### [YOUR ASSIGNMENT]
Which of the lines below holds the string "Existing"? Copy every line that does.

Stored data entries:
* * * * * * * * *

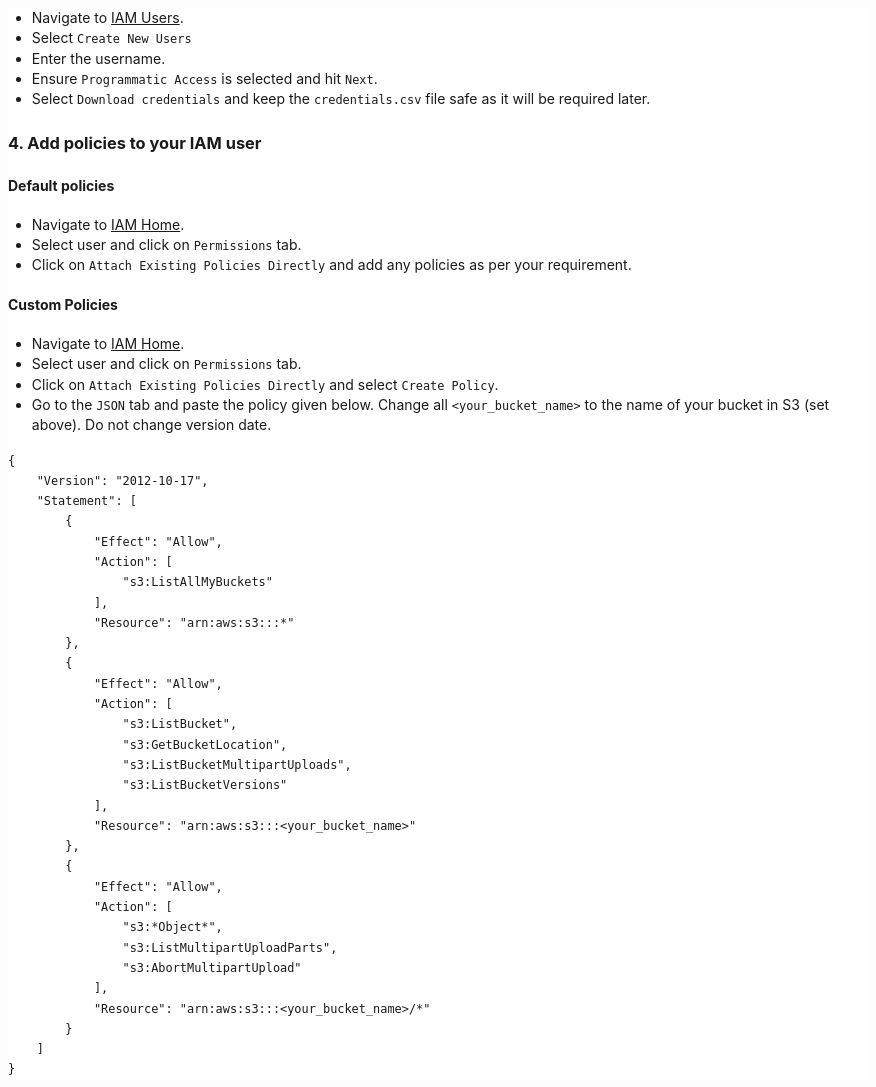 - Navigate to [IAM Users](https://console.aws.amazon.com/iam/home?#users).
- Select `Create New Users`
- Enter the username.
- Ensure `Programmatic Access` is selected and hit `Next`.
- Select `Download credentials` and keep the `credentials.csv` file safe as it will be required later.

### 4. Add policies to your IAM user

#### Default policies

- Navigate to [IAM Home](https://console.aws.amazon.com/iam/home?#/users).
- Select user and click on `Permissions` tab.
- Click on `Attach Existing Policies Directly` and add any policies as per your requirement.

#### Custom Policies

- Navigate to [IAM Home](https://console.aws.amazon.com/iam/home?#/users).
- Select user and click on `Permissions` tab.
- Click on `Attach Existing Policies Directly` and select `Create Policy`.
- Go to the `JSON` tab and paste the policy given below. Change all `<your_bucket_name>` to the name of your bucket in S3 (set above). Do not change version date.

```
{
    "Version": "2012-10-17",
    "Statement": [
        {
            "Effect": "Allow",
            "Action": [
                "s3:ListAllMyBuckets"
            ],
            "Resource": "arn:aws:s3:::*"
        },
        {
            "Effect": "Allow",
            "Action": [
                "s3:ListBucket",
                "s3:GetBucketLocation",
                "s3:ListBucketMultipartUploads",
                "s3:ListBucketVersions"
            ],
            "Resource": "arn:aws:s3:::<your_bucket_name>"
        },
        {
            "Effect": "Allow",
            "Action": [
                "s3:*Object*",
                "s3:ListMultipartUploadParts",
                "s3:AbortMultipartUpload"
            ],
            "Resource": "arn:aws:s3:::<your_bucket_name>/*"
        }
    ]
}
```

* * * * * * * * *

### [EXERCISE SOLUTION]
- Click on `Attach Existing Policies Directly` and add any policies as per your requirement.
- Click on `Attach Existing Policies Directly` and select `Create Policy`.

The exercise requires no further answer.